Re: zlibscan : script to find suid binaries possibly affected by zlib vulnerability

• Previous message: Christopher X. Candreva: "Re: OpenSSH rebuild warning: problems avoiding zlib problems in Solaris"
• In reply to: hologram: "zlibscan : script to find suid binaries possibly affected by zlib vulnerability"
• Next in thread: Guy Poizat: "Re: zlibscan : script to find suid binaries possibly affected by zlib vulnerability"
• Messages sorted by: [ date ] [ thread ] [ subject ] [ author ]

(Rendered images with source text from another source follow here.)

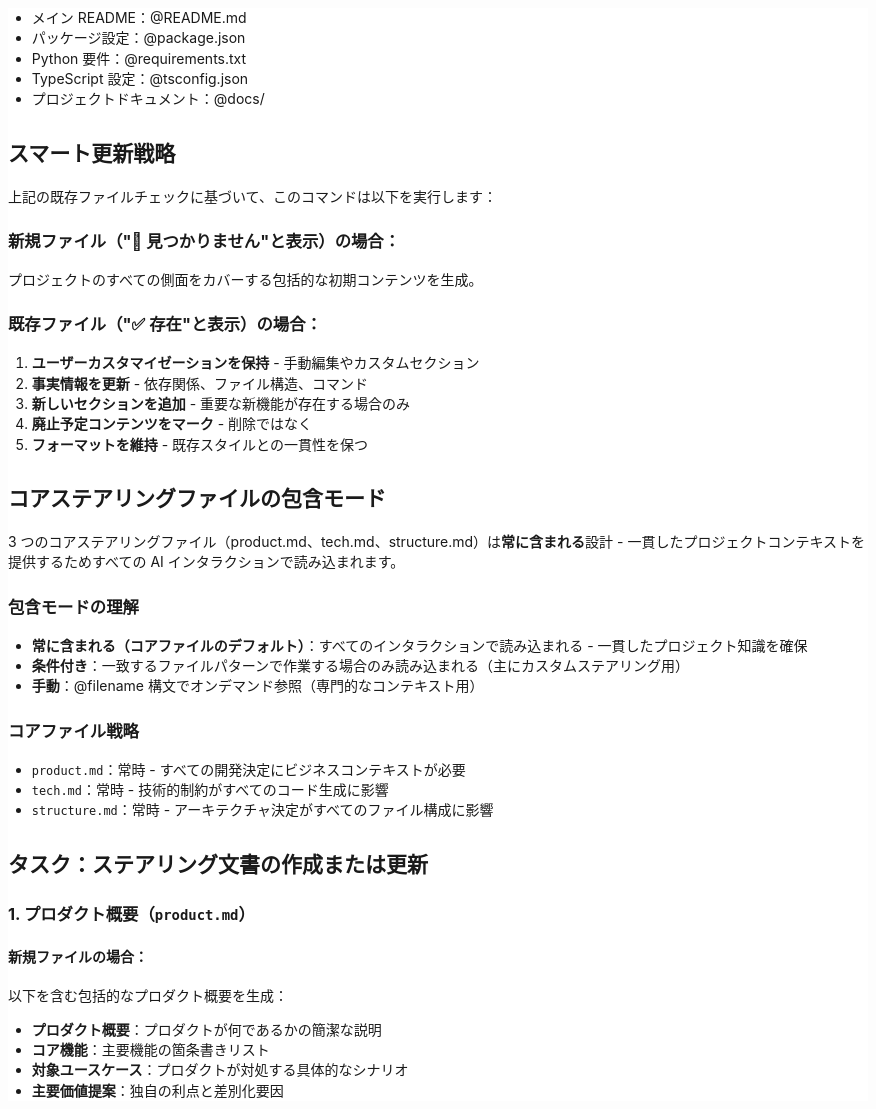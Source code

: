 - メイン README：@README.md
- パッケージ設定：@package.json
- Python 要件：@requirements.txt
- TypeScript 設定：@tsconfig.json
- プロジェクトドキュメント：@docs/

## スマート更新戦略

上記の既存ファイルチェックに基づいて、このコマンドは以下を実行します：

### 新規ファイル（"📝 見つかりません"と表示）の場合：

プロジェクトのすべての側面をカバーする包括的な初期コンテンツを生成。

### 既存ファイル（"✅ 存在"と表示）の場合：

1. **ユーザーカスタマイゼーションを保持** - 手動編集やカスタムセクション
2. **事実情報を更新** - 依存関係、ファイル構造、コマンド
3. **新しいセクションを追加** - 重要な新機能が存在する場合のみ
4. **廃止予定コンテンツをマーク** - 削除ではなく
5. **フォーマットを維持** - 既存スタイルとの一貫性を保つ

## コアステアリングファイルの包含モード

3 つのコアステアリングファイル（product.md、tech.md、structure.md）は**常に含まれる**設計 - 一貫したプロジェクトコンテキストを提供するためすべての AI インタラクションで読み込まれます。

### 包含モードの理解

- **常に含まれる（コアファイルのデフォルト）**：すべてのインタラクションで読み込まれる - 一貫したプロジェクト知識を確保
- **条件付き**：一致するファイルパターンで作業する場合のみ読み込まれる（主にカスタムステアリング用）
- **手動**：@filename 構文でオンデマンド参照（専門的なコンテキスト用）

### コアファイル戦略

- `product.md`：常時 - すべての開発決定にビジネスコンテキストが必要
- `tech.md`：常時 - 技術的制約がすべてのコード生成に影響
- `structure.md`：常時 - アーキテクチャ決定がすべてのファイル構成に影響

## タスク：ステアリング文書の作成または更新

### 1. プロダクト概要（`product.md`）

#### 新規ファイルの場合：

以下を含む包括的なプロダクト概要を生成：

- **プロダクト概要**：プロダクトが何であるかの簡潔な説明
- **コア機能**：主要機能の箇条書きリスト
- **対象ユースケース**：プロダクトが対処する具体的なシナリオ
- **主要価値提案**：独自の利点と差別化要因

-----BEGIN PGP SIGNED MESSAGE-----
Hash: SHA1

On 2002-03-12 at 03:36:35 hologram wrote:

h> The following is a quick shell script to find suid binaries that
h> are potentially affected by the zlib vulnability (i.e., those
h> dynamically linked).
==snip==
h> (ldd `find /bin -perm -4000` 2> /dev/null | grep zlib) > zlib.lst

You might want to search for "libz", because most systems use
libz.so.NN as the filename for the zlib shared libary. Also, why don't
you simply search off the root directory?

Cheers,
- --
Dimitry Andric <dimat_private>
PGP Key: http://www.xs4all.nl/~dim/dim.asc
Fingerprint: 7AB462D2CE35FC6D42394FCDB05EA30A2E2096A3
Lbh ner abj va ivbyngvba bs gur QZPN

-----BEGIN PGP SIGNATURE-----
Version: PGP 6.5i
Comment: http://www.gn.apc.org/duncan/stoa_cover.htm

iQA/AwUBPI81SbBeowouIJajEQKPrgCglDtC+CE3y82BQdfENl6E8usfApEAn1Pz
8wpSVOudsmoUmivQHdg9zYdo
=gpjk
-----END PGP SIGNATURE-----

• Next message: Alex Hernandez: "Xerver Free Web Server 2.10 file Disclosure & DoS PATCH (update version)"
• Previous message: Christopher X. Candreva: "Re: OpenSSH rebuild warning: problems avoiding zlib problems in Solaris"
• In reply to: hologram: "zlibscan : script to find suid binaries possibly affected by zlib vulnerability"
• Next in thread: Guy Poizat: "Re: zlibscan : script to find suid binaries possibly affected by zlib vulnerability"
• Messages sorted by: [ date ] [ thread ] [ subject ] [ author ]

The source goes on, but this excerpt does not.